Volunteers from United Way & Wolverine Pipe Line Company help retired police officer battling cancer make home improvements

By Kelsey Hammon

BUCHANAN — When Richard Heminger, 78, was diagnosed with an aggressive form of esophageal cancer in February, he quickly became too sick to tend to the flourishing yard and fruit trees he had been cultivating at his Buchanan home for about 18 years.

Heminger is a retired Berrien County Sheriff’s lieutenant commander who spent 40 years patrolling the south part of the county. Overall, he has about 50 years of experience in law enforcement. His wife Connie said her husband was dedicated to giving back to his Berrien County community through his career.

But on Friday, the community found a way to give back to Heminger through the annual Day of Caring.

The annual volunteer day is a partnership between the Berrien County Cancer Service, United Way of Southwest Michigan and Wolverine Pipeline – an energy transportation company. Each year, the Berrien County Cancer Service identifies a local cancer patient and sends volunteers to their residence to help them complete household chores and tasks that illness often makes too difficult.

David Brooks, the utility service operator for Wolverine Pipeline, said the company sees Day of Caring as an opportunity to give back to their community. 

“We have petroleum running through our pipelines, but care running through our hearts,” Brooks said.

Heminger lives in the Buchanan countryside, surrounded by rolling farmlands and densely wooded areas. When he and Connie bought the property, it was covered in an expanse of thick woods. Heminger cleared some of the property and landscaped it so that he could grow fruit trees, a lush lawn and flowers. 

On Friday about 10 volunteers showed up to help beautify the yard that has long been Heminger’s pride and joy. They completed landscaping work, laid out fresh mulch, repaired cracks in the driveway, power washed his home and built Heminger a 10-foot ramp for a power generator that is stored in the couple’s garage. Because they live in the countryside, power outages are frequent and the generator is often needed. Before the ramp, Heminger, had to drag the generator down a 1-foot step. Volunteers will also return to Heminger’s residence to re-paint a structure in his backyard.

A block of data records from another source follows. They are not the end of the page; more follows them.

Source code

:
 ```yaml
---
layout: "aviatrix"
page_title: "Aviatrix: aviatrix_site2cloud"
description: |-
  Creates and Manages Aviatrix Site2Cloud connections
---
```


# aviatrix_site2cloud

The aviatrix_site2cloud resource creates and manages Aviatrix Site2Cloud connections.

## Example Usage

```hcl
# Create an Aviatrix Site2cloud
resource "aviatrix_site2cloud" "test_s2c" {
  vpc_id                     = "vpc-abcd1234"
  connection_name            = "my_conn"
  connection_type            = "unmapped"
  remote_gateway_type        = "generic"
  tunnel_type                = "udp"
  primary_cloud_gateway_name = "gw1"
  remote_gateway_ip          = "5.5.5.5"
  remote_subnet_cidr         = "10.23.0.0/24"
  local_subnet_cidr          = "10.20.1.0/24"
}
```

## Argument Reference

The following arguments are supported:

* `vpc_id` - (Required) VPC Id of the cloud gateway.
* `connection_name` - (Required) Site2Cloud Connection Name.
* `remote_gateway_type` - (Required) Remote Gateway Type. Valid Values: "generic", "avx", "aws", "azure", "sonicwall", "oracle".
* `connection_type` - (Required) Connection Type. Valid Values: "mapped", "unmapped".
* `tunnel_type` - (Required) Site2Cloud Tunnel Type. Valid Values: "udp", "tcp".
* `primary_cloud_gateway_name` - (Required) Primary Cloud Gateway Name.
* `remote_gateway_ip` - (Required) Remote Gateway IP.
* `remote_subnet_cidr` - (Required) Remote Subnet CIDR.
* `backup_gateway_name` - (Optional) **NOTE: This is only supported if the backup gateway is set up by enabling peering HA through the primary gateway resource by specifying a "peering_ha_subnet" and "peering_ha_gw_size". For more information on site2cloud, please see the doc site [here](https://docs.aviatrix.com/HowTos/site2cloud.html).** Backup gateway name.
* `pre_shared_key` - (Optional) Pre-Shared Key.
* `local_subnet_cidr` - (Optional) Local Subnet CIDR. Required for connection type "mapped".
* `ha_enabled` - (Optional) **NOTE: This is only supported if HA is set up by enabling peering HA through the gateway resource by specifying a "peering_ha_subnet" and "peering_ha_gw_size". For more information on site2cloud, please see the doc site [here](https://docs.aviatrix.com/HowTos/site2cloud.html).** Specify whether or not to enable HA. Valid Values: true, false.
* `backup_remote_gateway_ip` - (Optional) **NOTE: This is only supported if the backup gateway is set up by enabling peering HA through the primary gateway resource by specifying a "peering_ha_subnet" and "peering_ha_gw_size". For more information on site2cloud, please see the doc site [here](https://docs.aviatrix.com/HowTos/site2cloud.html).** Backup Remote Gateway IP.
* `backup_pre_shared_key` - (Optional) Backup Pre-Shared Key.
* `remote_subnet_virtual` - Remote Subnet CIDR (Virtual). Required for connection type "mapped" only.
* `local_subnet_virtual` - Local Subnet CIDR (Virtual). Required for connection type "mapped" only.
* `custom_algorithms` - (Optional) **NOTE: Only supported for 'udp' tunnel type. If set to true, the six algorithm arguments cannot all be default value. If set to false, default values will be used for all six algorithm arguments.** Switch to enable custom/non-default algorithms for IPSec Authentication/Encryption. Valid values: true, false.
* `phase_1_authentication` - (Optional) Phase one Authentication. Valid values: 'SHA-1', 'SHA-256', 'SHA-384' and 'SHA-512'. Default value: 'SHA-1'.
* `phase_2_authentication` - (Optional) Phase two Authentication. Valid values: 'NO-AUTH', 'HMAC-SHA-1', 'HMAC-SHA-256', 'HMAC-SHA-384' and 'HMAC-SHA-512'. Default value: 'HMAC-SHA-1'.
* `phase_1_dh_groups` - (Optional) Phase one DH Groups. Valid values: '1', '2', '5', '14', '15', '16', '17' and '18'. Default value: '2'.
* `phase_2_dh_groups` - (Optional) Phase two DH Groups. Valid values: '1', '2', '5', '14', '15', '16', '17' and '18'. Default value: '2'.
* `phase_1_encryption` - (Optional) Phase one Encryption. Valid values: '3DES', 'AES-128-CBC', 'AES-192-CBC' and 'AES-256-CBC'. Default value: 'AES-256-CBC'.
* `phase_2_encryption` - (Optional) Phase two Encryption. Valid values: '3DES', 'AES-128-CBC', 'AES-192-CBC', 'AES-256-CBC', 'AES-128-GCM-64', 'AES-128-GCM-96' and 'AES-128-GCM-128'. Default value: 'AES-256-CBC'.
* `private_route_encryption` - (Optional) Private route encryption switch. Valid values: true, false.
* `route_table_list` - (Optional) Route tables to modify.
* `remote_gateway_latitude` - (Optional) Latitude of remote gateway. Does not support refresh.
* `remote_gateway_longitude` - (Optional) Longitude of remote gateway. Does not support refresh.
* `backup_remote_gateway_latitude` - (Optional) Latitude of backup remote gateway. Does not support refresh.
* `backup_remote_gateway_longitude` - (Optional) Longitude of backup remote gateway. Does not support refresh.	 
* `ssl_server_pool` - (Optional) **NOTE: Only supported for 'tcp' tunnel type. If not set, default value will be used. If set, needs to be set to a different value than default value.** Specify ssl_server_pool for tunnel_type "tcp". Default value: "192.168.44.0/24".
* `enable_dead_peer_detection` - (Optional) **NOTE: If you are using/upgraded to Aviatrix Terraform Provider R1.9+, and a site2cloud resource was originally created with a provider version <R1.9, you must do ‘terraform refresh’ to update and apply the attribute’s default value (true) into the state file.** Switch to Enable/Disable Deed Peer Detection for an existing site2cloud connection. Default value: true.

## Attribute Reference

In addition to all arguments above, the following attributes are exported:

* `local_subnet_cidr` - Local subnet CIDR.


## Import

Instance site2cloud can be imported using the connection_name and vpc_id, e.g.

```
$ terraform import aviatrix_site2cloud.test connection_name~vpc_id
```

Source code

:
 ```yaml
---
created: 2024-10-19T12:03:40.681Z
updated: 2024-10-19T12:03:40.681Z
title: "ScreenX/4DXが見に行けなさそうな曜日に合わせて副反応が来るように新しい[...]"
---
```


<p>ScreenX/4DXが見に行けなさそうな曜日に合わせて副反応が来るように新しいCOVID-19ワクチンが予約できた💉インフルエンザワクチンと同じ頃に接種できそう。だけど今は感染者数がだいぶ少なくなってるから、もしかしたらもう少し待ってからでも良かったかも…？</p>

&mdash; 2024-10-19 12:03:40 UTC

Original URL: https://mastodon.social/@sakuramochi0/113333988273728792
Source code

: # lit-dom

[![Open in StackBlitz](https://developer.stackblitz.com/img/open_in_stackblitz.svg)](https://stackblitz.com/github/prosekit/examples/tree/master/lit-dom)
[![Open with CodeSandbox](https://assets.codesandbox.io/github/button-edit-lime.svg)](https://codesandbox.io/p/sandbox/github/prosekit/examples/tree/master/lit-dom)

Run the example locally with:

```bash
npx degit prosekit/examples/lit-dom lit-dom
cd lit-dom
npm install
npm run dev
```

Since his diagnosis in February, Heminger has lost more than 100 pounds. Every other week, he endures about 52 hours of chemotherapy. In April, he had a surgery to remove his esophagus. Since October, Heminger said working in the yard became too difficult. The couple has two sons, one who lives in the area and helps when he can, but it was still a lot of work for one person to do.

Despite having finished his chemotherapy treatment the day before, Heminger was parked outside on his front lawn in his wheelchair, taking in his landscaped yard.

“I am so thankful for these guys,” Heminger said. “I have had a good life. Berrien County has treated me the best. Berrien County Cancer has treated me great. Wolverine Pipeline, they are out of this world.”

David Brooks, a utility station operator at Pipeline, said his company has been participating in a Day of Caring for at least 10 years. For the past couple of years, the company has worked with Berrien County Cancer Services to identify a person in need. Brooks said they could not have found a better candidate to help. 

“So many people give so much in their lives, just like him,” Brooks said. “He gave a lot to his community through the police service he provided all those years. No one plans to get cancer. When it comes, you just can no longer do the things that you did or want to do.”

Standing by her husband’s side Friday, Connie also expressed her gratitude for volunteers help.

“If you think there are not good people in the world, you should be at our house this morning,” Connie said. “There are angels here on earth and they are right here.